* **ASSIGNED TASK**
Set every entry down again exactly, excluding any pictures.

○ ○ ○ ○ ○

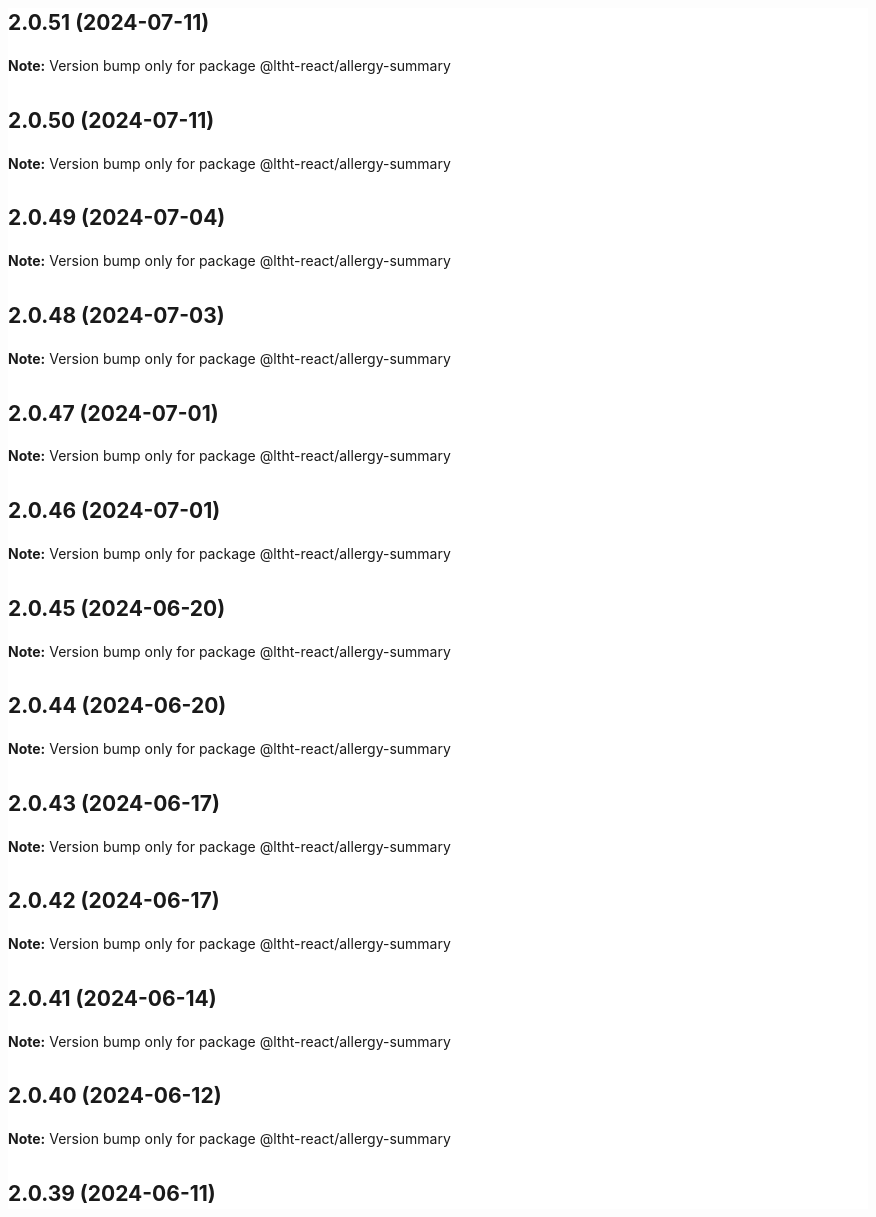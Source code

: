 ## 2.0.51 (2024-07-11)

**Note:** Version bump only for package @ltht-react/allergy-summary

## 2.0.50 (2024-07-11)

**Note:** Version bump only for package @ltht-react/allergy-summary

## 2.0.49 (2024-07-04)

**Note:** Version bump only for package @ltht-react/allergy-summary

## 2.0.48 (2024-07-03)

**Note:** Version bump only for package @ltht-react/allergy-summary

## 2.0.47 (2024-07-01)

**Note:** Version bump only for package @ltht-react/allergy-summary

## 2.0.46 (2024-07-01)

**Note:** Version bump only for package @ltht-react/allergy-summary

## 2.0.45 (2024-06-20)

**Note:** Version bump only for package @ltht-react/allergy-summary

## 2.0.44 (2024-06-20)

**Note:** Version bump only for package @ltht-react/allergy-summary

## 2.0.43 (2024-06-17)

**Note:** Version bump only for package @ltht-react/allergy-summary

## 2.0.42 (2024-06-17)

**Note:** Version bump only for package @ltht-react/allergy-summary

## 2.0.41 (2024-06-14)

**Note:** Version bump only for package @ltht-react/allergy-summary

## 2.0.40 (2024-06-12)

**Note:** Version bump only for package @ltht-react/allergy-summary

## 2.0.39 (2024-06-11)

○ ○ ○ ○ ○

* **RESULT**
Source code

: ## 2.0.51 (2024-07-11)

**Note:** Version bump only for package @ltht-react/allergy-summary

## 2.0.50 (2024-07-11)

**Note:** Version bump only for package @ltht-react/allergy-summary

## 2.0.49 (2024-07-04)

**Note:** Version bump only for package @ltht-react/allergy-summary

## 2.0.48 (2024-07-03)

**Note:** Version bump only for package @ltht-react/allergy-summary

## 2.0.47 (2024-07-01)

**Note:** Version bump only for package @ltht-react/allergy-summary

## 2.0.46 (2024-07-01)

**Note:** Version bump only for package @ltht-react/allergy-summary

## 2.0.45 (2024-06-20)

**Note:** Version bump only for package @ltht-react/allergy-summary

## 2.0.44 (2024-06-20)

**Note:** Version bump only for package @ltht-react/allergy-summary

## 2.0.43 (2024-06-17)

**Note:** Version bump only for package @ltht-react/allergy-summary

## 2.0.42 (2024-06-17)

**Note:** Version bump only for package @ltht-react/allergy-summary

## 2.0.41 (2024-06-14)

**Note:** Version bump only for package @ltht-react/allergy-summary

## 2.0.40 (2024-06-12)

**Note:** Version bump only for package @ltht-react/allergy-summary

## 2.0.39 (2024-06-11)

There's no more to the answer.